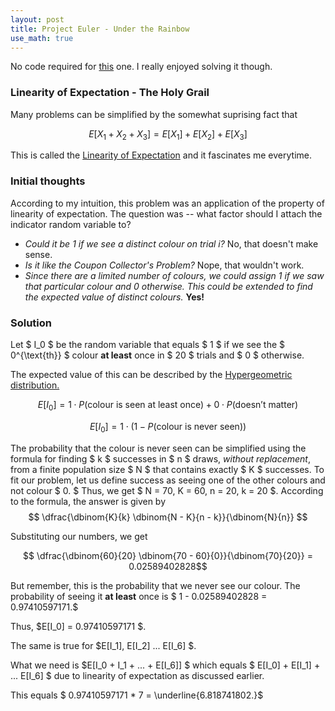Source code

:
 ```yaml
---
layout: post
title: Project Euler - Under the Rainbow
use_math: true
---
```


No code required for [this](https://projecteuler.net/problem=493) one. I really enjoyed solving it though. 

### Linearity of Expectation - The Holy Grail

Many problems can be simplified by the somewhat suprising fact that

$$ E[X_1 + X_2 + X_3] = E[X_1] + E[X_2] + E[X_3] $$

This is called the [Linearity of Expectation](https://brilliant.org/wiki/linearity-of-expectation/) and it fascinates me everytime.

### Initial thoughts

According to my intuition, this problem was an application of the property of linearity of expectation. The question was -- what factor should I attach the indicator random variable to?

*  *Could it be $1$ if we see a distinct colour on trial $i?$* No, that doesn't make sense.
*  *Is it like the Coupon Collector's Problem?* Nope, that wouldn't work.
*  *Since there are a limited number of colours, we could assign $1$ if we saw that particular colour and $0$ otherwise. This could be extended to find the expected value of distinct colours.* **Yes!** 

### Solution

Let $ I_0 $ be the random variable that equals $ 1 $ if we see the $ 0^{\text{th}} $ colour **at least** once in $ 20 $ trials and $ 0 $ otherwise.

The expected value of this can be described by the [Hypergeometric distribution.](https://en.wikipedia.org/wiki/Hypergeometric_distribution)

$$ E[I_0] = 1 \cdot P(\text{colour is seen at least once}) + 0 \cdot P(\text{doesn't matter}) $$

$$ E[I_0] = 1 \cdot (1 - P(\text{colour is never seen})) $$

The probability that the colour is never seen can be simplified using the formula for finding $ k $ successes in $ n $ draws, *without replacement*, from a finite population size $ N $ that contains exactly $ K $ successes. To fit our problem, let us define success as seeing one of the other colours and not colour $ 0. $ Thus, we get $ N = 70, K = 60, n = 20, k = 20 $. According to the formula, the answer is given by 
$$ \dfrac{\dbinom{K}{k} \dbinom{N - K}{n - k}}{\dbinom{N}{n}} $$

Substituting our numbers, we get

$$ \dfrac{\dbinom{60}{20} \dbinom{70 - 60}{0}}{\dbinom{70}{20}} = 0.02589402828$$

But remember, this is the probability that we never see our colour. The probability of seeing it **at least** once is $ 1 - 0.02589402828 = 0.97410597171.$

Thus, $E[I_0] = 0.97410597171 $.

The same is true for $E[I_1], E[I_2] ... E[I_6] $.

What we need is $E[I_0 + I_1 + ... + E[I_6]] $ which equals $ E[I_0] + E[I_1] + ... E[I_6] $ due to linearity of expectation as discussed earlier.

This equals $ 0.97410597171 * 7 = \underline{6.818741802.}$

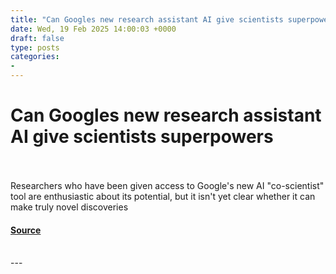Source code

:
 ```yaml
---
title: "Can Googles new research assistant AI give scientists superpowers"
date: Wed, 19 Feb 2025 14:00:03 +0000
draft: false
type: posts
categories: 
- 
---
```

# Can Googles new research assistant AI give scientists superpowers

<br/>

<br/>
Researchers who have been given access to Google's new AI "co-scientist" tool are enthusiastic about its potential, but it isn't yet clear whether it can make truly novel discoveries

#### [Source](https://www.newscientist.com/article/2469072-can-googles-new-research-assistant-ai-give-scientists-superpowers/?utm_campaign=RSS%7CNSNS&utm_source=NSNS&utm_medium=RSS&utm_content=technology)

<br/>
---
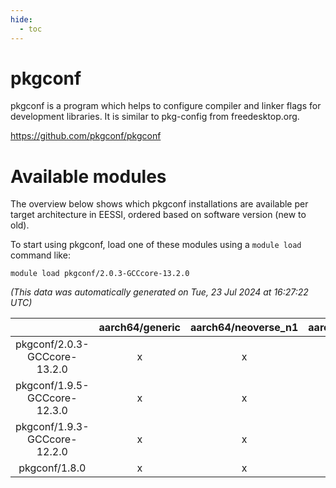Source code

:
```yaml
---
hide:
  - toc
---
```


pkgconf
=======


pkgconf is a program which helps to configure compiler and linker flags for development libraries. It is similar to pkg-config from freedesktop.org.

https://github.com/pkgconf/pkgconf
# Available modules


The overview below shows which pkgconf installations are available per target architecture in EESSI, ordered based on software version (new to old).

To start using pkgconf, load one of these modules using a `module load` command like:

```shell
module load pkgconf/2.0.3-GCCcore-13.2.0
```

*(This data was automatically generated on Tue, 23 Jul 2024 at 16:27:22 UTC)*  

| |aarch64/generic|aarch64/neoverse_n1|aarch64/neoverse_v1|x86_64/generic|x86_64/amd/zen2|x86_64/amd/zen3|x86_64/intel/haswell|x86_64/intel/skylake_avx512|
| :---: | :---: | :---: | :---: | :---: | :---: | :---: | :---: | :---: |
|pkgconf/2.0.3-GCCcore-13.2.0|x|x|x|x|x|x|x|x|
|pkgconf/1.9.5-GCCcore-12.3.0|x|x|x|x|x|x|x|x|
|pkgconf/1.9.3-GCCcore-12.2.0|x|x|x|x|x|x|x|x|
|pkgconf/1.8.0|x|x|x|x|x|x|x|x|
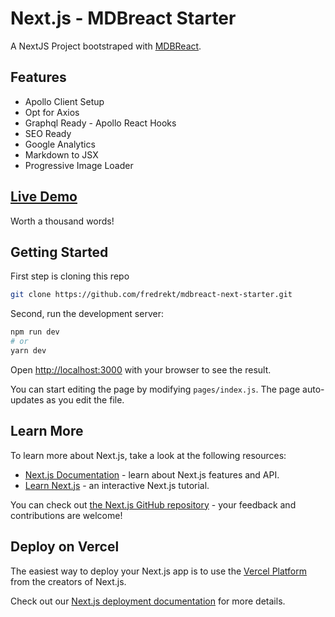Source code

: # Next.js - MDBreact Starter
A NextJS Project bootstraped with [MDBReact](https://mdbootstrap.com/docs/react). 

## Features 
* Apollo Client Setup 
* Opt for Axios
* Graphql Ready - Apollo React Hooks
* SEO Ready
* Google Analytics 
* Markdown to JSX 
* Progressive Image Loader

## [Live Demo](http://next-mdbreact.ga/)
Worth a thousand words!

## Getting Started
First step is cloning this repo

```bash
git clone https://github.com/fredrekt/mdbreact-next-starter.git
```

Second, run the development server:

```bash
npm run dev
# or
yarn dev
```

Open [http://localhost:3000](http://localhost:3000) with your browser to see the result.

You can start editing the page by modifying `pages/index.js`. The page auto-updates as you edit the file.

## Learn More

To learn more about Next.js, take a look at the following resources:

- [Next.js Documentation](https://nextjs.org/docs) - learn about Next.js features and API.
- [Learn Next.js](https://nextjs.org/learn) - an interactive Next.js tutorial.

You can check out [the Next.js GitHub repository](https://github.com/vercel/next.js/) - your feedback and contributions are welcome!

## Deploy on Vercel

The easiest way to deploy your Next.js app is to use the [Vercel Platform](https://vercel.com/import?utm_medium=default-template&filter=next.js&utm_source=create-next-app&utm_campaign=create-next-app-readme) from the creators of Next.js.

Check out our [Next.js deployment documentation](https://nextjs.org/docs/deployment) for more details.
= = = =
— Problem statement —
Return all lines from the entries that contain the string "seen".

— Reply to the exercise —
$$ E[I_0] = 1 \cdot P(\text{colour is seen at least once}) + 0 \cdot P(\text{doesn't matter}) $$
$$ E[I_0] = 1 \cdot (1 - P(\text{colour is never seen})) $$
The probability that the colour is never seen can be simplified using the formula for finding $ k $ successes in $ n $ draws, *without replacement*, from a finite population size $ N $ that contains exactly $ K $ successes. To fit our problem, let us define success as seeing one of the other colours and not colour $ 0. $ Thus, we get $ N = 70, K = 60, n = 20, k = 20 $. According to the formula, the answer is given by 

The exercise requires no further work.